I suggest the "Stories of Recovery" section of the forum if you are looking for true stories of recovery. It is in the "all about recovery" section, right above the Alcoholism forum. There are some very hopeful and very inspiring stories there.

In this forum I think you'll mostly get support for living your life fully, regardless of what direction your son chooses for his own. This is a whole recovery in itself. My 22 year old daughter is an addict, and learning to balance my love for her with boundaries in the relationship has been challenging. I have grown tremendously inside working through our relationship, learning to be self-protective, while granting her the freedom to live her life in her own way, even if that is frightening to me.

The basic truth is that you cannot stop a loved one from using or drinking. You can offer them recovery (for example, my daughter knows that if and when she chooses in-patient treatment, I will make it happen, but she is also clear that she does not yet choose this). Once they are in recovery - if they make that choice - you can support them in ways that feel authentic to you and do not impose on your own boundaries. That's about it. For now, I am in regular contact with my daughter, she knows that I love her, and I have not had her in my home for quite a while.
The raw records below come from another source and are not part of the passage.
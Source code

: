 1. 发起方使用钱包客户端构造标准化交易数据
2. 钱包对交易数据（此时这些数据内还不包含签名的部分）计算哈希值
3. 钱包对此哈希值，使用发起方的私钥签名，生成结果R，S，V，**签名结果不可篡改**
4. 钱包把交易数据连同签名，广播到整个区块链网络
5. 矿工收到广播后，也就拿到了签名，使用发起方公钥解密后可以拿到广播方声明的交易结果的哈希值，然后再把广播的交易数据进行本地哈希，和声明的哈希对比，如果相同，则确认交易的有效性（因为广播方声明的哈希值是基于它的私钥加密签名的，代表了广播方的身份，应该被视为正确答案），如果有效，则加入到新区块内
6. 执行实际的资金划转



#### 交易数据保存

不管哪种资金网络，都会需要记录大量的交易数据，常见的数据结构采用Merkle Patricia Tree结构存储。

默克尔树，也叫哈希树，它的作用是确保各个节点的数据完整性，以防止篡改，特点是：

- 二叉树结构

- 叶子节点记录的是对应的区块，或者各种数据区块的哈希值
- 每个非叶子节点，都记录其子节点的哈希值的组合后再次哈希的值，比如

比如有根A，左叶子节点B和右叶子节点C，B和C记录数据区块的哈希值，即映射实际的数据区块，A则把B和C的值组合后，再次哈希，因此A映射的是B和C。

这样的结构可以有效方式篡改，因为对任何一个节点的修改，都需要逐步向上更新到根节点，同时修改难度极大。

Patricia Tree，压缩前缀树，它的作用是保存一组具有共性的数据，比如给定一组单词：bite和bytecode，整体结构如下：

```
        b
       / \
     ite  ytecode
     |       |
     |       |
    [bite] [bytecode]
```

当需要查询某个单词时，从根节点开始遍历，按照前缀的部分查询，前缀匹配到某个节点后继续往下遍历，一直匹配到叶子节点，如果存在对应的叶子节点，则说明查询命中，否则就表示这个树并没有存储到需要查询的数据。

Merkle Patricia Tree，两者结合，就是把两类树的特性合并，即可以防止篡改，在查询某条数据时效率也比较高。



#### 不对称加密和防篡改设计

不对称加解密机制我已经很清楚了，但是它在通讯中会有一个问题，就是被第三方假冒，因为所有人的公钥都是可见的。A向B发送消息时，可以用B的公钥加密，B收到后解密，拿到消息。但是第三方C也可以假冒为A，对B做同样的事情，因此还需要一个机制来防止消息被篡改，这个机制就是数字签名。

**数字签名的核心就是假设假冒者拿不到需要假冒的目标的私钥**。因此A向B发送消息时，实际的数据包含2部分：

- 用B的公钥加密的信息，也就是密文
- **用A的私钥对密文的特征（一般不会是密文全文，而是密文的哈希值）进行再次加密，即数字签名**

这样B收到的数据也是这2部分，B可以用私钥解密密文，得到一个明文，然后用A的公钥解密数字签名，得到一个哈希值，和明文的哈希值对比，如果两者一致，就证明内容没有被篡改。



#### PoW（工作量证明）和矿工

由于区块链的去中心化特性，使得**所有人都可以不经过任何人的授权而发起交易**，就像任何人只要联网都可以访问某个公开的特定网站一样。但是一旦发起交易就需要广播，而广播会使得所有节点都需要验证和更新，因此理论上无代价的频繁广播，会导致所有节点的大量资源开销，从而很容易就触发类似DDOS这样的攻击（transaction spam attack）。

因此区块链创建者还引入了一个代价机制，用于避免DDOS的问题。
But yes, many do make it. And I believe that it is fine to have that hope within (because we want the best for those we love) as long as we keep the realization that we have absolutely no control over that outcome.

I wish the best for you. I know firsthand how difficult it is to have your "baby" in danger, real danger, and not be able to save them. But, that is this experience. It is what we are faced with.

Please throw your energy into your own recovery within this experience. It will grant you inner strength and a degree of serenity no matter what happens.